Blocage de la Socamaine, plate-forme d'approvisionnement de Leclerc, à Champagné (Finistère) par des producteurs de lait en colère. (AFP)
Depuis le début du moi de mai, les producteurs laitiers en colère manifestent dans toute la France. Des journées de protestation nationales, des blocages de laiteries et de plates-formes d'approvisionnement de la grande distribution ainsi que des distributions gratuites de lait, des opérations de déréférencement de produits laitiers ou de blocage des accès ont été menées un peu partout en France et notamment dans le Grand Ouest (Finistère, Sarthe, Loire-Atlantique).

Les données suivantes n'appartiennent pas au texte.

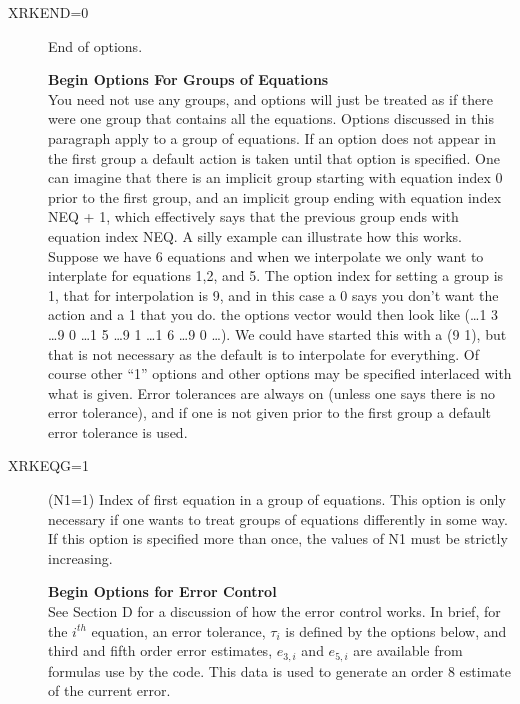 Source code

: \documentclass[twoside]{MATH77}
\begin{document}
\begin{description}
\item[XRKEND=0] End of options.
\item[ ] {\bf \hspace{-10pt} Begin Options For Groups of Equations}\\
  You need not use any groups, and options will just be treated as if
  there were one group that contains all the equations.  Options
  discussed in this paragraph apply to a group of equations.  If an
  option does not appear in the first group a default action is taken
  until that option is specified.  One can imagine that there is an
  implicit group starting with equation index 0 prior to the first
  group, and an implicit group ending with equation index NEQ + 1,
  which effectively says that the previous group ends with equation
  index NEQ.  A silly example can illustrate how this works.  Suppose
  we have 6 equations and when we interpolate we only want to
  interplate for equations 1,2, and 5.  The option index for setting a
  group is 1, that for interpolation is 9, and in this case a 0 says
  you don't want the action and a 1 that you do.  the options vector
  would then look like (\ldots 1 3 \ldots 9 0 \ldots 1 5 \ldots 9 1
  \ldots 1 6 \ldots 9 0 \ldots).  We could have started this with a (9
  1), but that is not necessary as the default is to interpolate for
  everything.  Of course other ``1'' options and other options may be
  specified interlaced with what is given.  Error tolerances are
  always on (unless one says there is no error tolerance), and if one
  is not given prior to the first group a default error tolerance is
  used.

\item[XRKEQG=1] (N1=1) Index of first equation in a group of
  equations.  This option is only necessary if one wants to treat
  groups of equations differently in some way.  If this option is
  specified more than once, the values of N1 must be strictly
  increasing.

\item[ ] {\bf Begin Options for Error Control}\\
  See Section D for a discussion of how the error control works.  In
  brief, for the $i^{th}$ equation, an error tolerance, $\tau_i$ is
  defined by the options below, and third and fifth order error
  estimates, $e_{3,i}$ and $e_{5,i}$ are available from formulas use
  by the code.  This data is used to generate an order 8 estimate of
  the current error.


\end{description}
\end{document}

Les manifestations s'orientent contre la baisse du prix du lait, qui a plongé de 29% en moyenne annuelle sur un an, amenant ainsi les producteurs à toucher environ 210 euros pour 1000 litres (prix moyen annuel), en deçà de leur coût de production. Les producteurs réclamaient initialement un montant de 305 euros pour 1000 litres, tandis que les industriels restaient sur leur position à 267 euros les mille litres. Lors des précédentes réunions interprofessionnelles, les producteurs avaient fait un geste, abaissant leur revendication à 290 euros. Alors que le dossier n'avançait plus, producteurs, coopératives et industriels sont finalement parvenus à signer un accord le 3 juin lors d'une "réunion de la dernière chance"au Ministère de l'agriculture. L'accord fixe un prix variable entre 262 et 280 les 1000 litres en moyenne annuelle, assorti d'aides d'Etat pour les producteurs.
Une crise profonde
La crise du secteur laitier est le produit de deux facteurs. D'abord, une baisse de la consommation et des exportations de poudre de lait et de beurre sur le marché mondial, qui fait chuter les cours. Par ailleurs, en mai 2008, la Direction générale de la concurrence, de la consommation et de la répression des fraudes (DFCCRF) a interdit la fixation du prix du lait par un accord interprofessionnel au motif d'une distorsion de concurrence, laissant par conséquent les industriels fixer seuls les prix. Une décision qualifiée «d'énorme bêtise » par Jean-Michel Lemétayer, président de la FNSEA.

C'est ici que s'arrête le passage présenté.